■ Work order ■
Your task is to filter the entries and copy every line containing the string "mathbb".
BEGIN Data under study
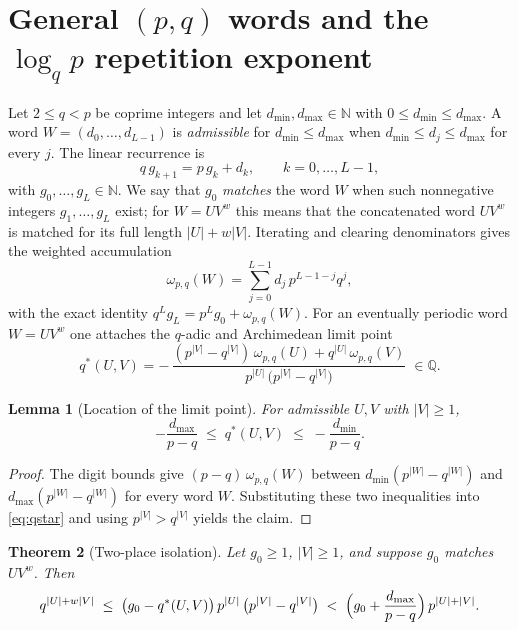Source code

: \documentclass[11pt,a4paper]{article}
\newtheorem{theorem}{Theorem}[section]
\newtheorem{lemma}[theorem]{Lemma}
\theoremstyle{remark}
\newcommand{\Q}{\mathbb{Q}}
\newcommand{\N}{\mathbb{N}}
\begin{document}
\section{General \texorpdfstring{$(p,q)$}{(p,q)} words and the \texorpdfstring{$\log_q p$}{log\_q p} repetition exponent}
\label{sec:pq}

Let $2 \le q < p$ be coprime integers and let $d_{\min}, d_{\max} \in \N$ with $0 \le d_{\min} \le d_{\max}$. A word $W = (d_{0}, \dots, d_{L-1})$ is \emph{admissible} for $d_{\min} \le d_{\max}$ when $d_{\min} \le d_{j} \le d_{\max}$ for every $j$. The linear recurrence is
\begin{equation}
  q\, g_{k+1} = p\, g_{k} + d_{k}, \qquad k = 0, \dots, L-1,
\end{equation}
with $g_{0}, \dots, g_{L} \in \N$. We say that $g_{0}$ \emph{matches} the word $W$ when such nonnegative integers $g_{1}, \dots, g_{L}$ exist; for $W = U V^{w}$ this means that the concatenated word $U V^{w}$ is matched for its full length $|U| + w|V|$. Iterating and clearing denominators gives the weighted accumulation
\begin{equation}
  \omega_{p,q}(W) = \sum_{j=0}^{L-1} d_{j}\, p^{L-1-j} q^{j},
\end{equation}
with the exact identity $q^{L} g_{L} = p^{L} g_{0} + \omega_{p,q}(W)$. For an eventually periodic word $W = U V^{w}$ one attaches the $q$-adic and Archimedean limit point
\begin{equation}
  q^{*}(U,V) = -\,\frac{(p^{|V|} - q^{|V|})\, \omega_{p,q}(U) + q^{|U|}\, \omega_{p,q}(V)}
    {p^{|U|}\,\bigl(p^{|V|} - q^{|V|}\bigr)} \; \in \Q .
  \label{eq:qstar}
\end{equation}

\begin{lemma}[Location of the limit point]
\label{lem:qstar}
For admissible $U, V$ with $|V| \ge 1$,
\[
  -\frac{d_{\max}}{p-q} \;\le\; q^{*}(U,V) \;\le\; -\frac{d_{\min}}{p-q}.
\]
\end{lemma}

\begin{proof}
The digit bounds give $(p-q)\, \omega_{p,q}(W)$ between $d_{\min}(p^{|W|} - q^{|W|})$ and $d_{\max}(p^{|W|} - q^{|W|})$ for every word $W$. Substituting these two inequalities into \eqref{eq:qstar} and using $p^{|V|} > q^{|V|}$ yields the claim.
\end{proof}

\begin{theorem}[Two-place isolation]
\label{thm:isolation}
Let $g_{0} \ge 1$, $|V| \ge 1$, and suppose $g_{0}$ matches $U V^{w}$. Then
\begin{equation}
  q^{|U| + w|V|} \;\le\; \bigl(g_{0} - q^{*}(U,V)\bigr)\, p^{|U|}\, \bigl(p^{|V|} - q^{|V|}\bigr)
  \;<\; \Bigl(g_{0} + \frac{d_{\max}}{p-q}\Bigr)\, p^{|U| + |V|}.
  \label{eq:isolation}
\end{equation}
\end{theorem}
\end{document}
END Data under study
BEGIN Data under study
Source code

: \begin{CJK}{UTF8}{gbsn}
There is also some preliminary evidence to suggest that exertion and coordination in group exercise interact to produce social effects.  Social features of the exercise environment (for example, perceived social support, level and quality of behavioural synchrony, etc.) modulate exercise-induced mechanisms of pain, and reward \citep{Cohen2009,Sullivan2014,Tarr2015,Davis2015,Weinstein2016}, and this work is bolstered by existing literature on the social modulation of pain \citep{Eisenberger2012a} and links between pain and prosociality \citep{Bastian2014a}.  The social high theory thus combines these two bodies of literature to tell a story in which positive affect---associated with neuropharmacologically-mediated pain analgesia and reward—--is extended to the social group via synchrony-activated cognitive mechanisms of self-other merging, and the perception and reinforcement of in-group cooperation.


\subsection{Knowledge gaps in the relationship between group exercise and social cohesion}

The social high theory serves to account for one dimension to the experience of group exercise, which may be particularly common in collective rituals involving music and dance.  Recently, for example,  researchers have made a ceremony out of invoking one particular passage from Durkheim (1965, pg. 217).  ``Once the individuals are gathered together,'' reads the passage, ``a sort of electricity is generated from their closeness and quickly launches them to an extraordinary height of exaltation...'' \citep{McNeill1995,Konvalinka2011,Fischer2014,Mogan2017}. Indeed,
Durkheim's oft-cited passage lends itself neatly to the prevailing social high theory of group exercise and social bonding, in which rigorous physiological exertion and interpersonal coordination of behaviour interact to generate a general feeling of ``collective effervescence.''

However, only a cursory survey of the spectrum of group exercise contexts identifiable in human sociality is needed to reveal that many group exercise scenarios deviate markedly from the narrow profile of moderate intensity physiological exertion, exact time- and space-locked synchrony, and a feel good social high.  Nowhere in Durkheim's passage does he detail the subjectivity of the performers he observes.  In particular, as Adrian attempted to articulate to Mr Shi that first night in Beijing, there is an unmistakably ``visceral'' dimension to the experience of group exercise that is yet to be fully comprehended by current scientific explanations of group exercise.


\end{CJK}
END Data under study
■ Response to this task ■
\newcommand{\Q}{\mathbb{Q}}
\newcommand{\N}{\mathbb{N}}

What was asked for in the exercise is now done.